_THE TASK_.
Restate word for word the lines below, from the one containing "Welcome to a" through the final line, with no pictures included.

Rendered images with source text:
#####
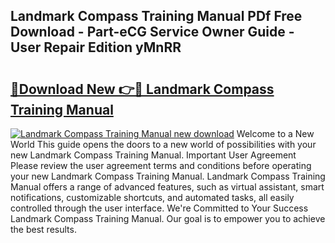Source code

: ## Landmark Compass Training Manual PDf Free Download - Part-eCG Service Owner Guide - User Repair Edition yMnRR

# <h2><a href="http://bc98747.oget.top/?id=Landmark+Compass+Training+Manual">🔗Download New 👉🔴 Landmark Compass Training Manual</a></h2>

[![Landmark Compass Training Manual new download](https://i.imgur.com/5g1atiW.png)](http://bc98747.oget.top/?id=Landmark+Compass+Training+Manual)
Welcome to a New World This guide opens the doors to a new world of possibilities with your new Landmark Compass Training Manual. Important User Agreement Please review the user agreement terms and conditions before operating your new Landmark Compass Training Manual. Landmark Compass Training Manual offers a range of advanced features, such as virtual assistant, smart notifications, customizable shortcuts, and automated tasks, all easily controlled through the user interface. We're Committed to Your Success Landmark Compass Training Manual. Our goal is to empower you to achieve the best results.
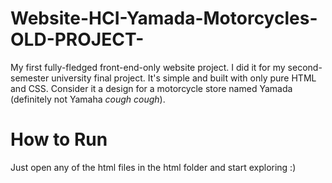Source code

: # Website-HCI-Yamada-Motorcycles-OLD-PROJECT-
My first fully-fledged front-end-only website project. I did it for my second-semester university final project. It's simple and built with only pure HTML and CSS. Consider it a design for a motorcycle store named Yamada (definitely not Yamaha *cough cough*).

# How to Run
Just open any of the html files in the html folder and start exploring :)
#####
_WRITTEN RESPONSE_.
Welcome to a New World This guide opens the doors to a new world of possibilities with your new Landmark Compass Training Manual. Important User Agreement Please review the user agreement terms and conditions before operating your new Landmark Compass Training Manual. Landmark Compass Training Manual offers a range of advanced features, such as virtual assistant, smart notifications, customizable shortcuts, and automated tasks, all easily controlled through the user interface. We're Committed to Your Success Landmark Compass Training Manual. Our goal is to empower you to achieve the best results.
Source code

: # Website-HCI-Yamada-Motorcycles-OLD-PROJECT-
My first fully-fledged front-end-only website project. I did it for my second-semester university final project. It's simple and built with only pure HTML and CSS. Consider it a design for a motorcycle store named Yamada (definitely not Yamaha *cough cough*).

# How to Run
Just open any of the html files in the html folder and start exploring :)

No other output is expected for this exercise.